We report a novel modification of spliceosome proteins Sm D1, Sm D3, and Sm B/B′. L292 mouse fibroblasts were labeled in vivo with ³H]methionine. Sm D1, Sm D3, and Sm B/B′ were purified from either nuclear extracts, cytosolic extracts or a cytosolic 6S complex by immunoprecipitation of the Sm protein-containing complexes and then separation by electrophoresis on a polyacrylamide gel containing urea.

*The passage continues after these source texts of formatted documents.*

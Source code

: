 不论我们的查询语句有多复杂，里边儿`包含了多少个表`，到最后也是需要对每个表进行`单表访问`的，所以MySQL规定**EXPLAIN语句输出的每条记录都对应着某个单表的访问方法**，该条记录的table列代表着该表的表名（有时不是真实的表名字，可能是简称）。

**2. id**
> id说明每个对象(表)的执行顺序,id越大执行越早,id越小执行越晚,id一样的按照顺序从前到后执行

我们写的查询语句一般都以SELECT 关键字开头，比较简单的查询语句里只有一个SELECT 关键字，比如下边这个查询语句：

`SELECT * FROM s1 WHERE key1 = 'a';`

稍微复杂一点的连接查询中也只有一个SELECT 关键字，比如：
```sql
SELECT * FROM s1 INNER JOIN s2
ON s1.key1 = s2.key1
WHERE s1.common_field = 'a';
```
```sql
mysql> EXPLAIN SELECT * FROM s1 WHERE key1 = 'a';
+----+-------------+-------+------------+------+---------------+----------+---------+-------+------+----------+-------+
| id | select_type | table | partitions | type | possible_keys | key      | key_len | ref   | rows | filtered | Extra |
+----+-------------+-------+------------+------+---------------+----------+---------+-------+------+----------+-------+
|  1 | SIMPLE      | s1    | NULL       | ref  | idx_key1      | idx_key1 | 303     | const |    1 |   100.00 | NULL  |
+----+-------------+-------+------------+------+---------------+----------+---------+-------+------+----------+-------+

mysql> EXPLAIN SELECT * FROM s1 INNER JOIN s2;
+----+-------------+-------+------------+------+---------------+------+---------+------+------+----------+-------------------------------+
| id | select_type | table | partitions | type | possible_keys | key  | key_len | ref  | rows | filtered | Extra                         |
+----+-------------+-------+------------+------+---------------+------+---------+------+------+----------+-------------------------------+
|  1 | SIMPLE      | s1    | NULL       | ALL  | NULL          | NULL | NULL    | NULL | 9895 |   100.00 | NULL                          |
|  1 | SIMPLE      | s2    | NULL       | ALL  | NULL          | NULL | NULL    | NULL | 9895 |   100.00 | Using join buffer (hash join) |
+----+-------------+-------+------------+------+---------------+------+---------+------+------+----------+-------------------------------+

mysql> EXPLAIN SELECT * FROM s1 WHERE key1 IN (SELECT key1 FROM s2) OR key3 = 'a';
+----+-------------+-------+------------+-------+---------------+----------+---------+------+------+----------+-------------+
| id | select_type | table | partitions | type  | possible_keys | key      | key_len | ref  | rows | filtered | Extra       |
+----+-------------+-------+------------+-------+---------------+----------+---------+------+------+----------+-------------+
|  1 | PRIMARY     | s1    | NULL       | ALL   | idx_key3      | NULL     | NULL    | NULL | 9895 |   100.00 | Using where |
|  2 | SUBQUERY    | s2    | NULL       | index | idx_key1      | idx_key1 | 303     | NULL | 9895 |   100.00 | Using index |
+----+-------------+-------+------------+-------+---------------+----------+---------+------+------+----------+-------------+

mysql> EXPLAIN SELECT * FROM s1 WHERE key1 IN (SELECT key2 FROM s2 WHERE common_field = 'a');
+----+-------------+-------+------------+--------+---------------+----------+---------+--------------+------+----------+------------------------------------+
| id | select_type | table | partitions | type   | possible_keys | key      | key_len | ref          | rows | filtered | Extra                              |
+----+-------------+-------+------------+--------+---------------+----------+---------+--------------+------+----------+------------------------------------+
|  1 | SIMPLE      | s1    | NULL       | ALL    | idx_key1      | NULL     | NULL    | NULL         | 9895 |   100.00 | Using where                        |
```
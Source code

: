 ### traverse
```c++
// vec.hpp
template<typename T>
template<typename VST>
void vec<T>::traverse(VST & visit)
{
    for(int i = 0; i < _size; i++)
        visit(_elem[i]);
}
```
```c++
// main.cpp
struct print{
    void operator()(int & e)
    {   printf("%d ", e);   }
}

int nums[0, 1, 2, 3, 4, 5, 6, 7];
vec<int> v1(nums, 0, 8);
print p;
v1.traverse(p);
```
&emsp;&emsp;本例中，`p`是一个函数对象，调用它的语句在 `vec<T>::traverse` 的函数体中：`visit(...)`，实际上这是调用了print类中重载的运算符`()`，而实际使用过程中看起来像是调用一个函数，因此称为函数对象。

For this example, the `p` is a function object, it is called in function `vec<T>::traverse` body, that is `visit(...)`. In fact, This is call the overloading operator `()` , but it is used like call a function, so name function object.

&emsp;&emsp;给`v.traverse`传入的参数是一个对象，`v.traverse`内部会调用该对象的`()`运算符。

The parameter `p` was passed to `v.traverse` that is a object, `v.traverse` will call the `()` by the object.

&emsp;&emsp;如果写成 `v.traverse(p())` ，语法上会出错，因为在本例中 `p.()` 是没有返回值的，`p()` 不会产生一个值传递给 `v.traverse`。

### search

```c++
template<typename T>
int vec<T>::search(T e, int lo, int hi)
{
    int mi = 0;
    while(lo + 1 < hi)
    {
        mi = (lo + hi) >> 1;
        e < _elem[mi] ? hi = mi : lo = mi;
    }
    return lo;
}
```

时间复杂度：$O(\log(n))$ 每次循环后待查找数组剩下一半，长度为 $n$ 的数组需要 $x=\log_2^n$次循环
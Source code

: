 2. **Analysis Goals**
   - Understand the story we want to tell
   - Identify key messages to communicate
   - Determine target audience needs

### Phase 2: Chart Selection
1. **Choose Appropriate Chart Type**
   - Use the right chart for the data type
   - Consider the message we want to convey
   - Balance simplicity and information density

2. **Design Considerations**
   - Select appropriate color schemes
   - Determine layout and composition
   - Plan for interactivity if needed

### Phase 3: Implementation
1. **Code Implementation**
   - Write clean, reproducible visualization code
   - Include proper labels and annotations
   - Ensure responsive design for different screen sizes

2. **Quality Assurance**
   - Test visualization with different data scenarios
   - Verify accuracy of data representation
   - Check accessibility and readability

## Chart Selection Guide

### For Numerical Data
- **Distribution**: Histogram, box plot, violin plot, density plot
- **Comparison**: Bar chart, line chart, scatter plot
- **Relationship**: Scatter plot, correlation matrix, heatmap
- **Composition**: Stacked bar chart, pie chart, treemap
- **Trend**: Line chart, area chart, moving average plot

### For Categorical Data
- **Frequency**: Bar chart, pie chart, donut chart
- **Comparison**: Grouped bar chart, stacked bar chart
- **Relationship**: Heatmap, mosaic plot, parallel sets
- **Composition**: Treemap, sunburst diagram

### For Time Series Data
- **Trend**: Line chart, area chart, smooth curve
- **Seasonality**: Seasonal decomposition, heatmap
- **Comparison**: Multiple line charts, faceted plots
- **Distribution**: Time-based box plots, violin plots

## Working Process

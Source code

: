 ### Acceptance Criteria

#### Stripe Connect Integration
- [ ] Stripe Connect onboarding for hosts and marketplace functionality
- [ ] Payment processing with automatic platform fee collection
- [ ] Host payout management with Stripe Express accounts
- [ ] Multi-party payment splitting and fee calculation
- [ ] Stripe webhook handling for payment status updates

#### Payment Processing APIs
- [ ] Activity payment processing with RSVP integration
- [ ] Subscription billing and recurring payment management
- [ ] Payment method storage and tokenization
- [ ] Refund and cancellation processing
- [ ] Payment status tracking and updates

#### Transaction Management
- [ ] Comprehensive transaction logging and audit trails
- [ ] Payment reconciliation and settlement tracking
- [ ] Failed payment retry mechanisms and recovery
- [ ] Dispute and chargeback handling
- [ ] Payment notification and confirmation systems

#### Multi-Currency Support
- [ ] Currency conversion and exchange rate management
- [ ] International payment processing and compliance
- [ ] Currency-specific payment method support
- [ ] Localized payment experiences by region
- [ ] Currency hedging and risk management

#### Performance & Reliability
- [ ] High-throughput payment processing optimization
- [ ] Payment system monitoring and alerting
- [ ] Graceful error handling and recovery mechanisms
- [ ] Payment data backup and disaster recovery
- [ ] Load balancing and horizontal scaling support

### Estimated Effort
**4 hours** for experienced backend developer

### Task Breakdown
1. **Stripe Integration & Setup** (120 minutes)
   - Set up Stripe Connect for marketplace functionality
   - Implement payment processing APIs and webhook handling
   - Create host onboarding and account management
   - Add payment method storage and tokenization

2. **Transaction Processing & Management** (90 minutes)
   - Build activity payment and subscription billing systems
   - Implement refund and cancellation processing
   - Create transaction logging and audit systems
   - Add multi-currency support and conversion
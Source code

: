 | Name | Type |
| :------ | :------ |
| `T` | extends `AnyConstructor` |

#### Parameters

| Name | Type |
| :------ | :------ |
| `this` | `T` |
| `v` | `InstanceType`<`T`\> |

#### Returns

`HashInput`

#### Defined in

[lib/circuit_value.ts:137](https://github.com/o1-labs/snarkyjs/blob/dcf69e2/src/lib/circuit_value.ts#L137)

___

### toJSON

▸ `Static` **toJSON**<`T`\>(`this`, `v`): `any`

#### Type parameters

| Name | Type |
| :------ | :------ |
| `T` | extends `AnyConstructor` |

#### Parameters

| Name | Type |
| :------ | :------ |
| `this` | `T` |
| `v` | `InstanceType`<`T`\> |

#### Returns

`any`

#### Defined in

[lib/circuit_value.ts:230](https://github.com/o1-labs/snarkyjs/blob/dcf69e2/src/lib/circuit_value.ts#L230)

The isolated Sm D1, Sm D3 or Sm B/B′ proteins were hydrolyzed to amino acids and the products were analyzed by high-resolution cation exchange chromatography. Sm D1, Sm D3, and Sm B/B′ isolated from nuclear fractions were all found to contain ω-N^G-monomethylarginine and symmetric ω-N^G,N^G′-dimethylarginine, modifications that have been previously described. In addition, Sm D1, Sm D3, and Sm B/B′ were also found to contain asymmetric ω-N^G,N^G-dimethylarginine in these nuclear fractions. Analysis of Sm B/B′ from cytosolic fractions and Sm B/B′ and Sm D1 from cytosolic 6S complexes showed only the presence of ω-N^G-monomethylarginine and symmetric ω-N^G,N^G′-dimethylarginine. These results indicate that Sm D1, Sm D3, and Sm B/B′ are asymmetrically dimethylated and that these modified proteins are located in the nucleus. In reactions in which Sm D1 or Sm D3 was methylated in vitro with a hemagglutinin-tagged PRMT5 purified from HeLa cells, we detected both symmetric ω-N^G,N^G′-dimethylarginine and asymmetric ω-N^G,N^G-dimethylarginine when reactions were done in a Tris/HCl buffer, but only detected symmetric ω-N^G,N^G′-dimethylarginine when a sodium phosphate buffer was used. These results suggest that the activity responsible for the formation of asymmetric dimethylated arginine residues in Sm proteins is either PRMT5 or a protein associated with it in the immunoprecipitated complex.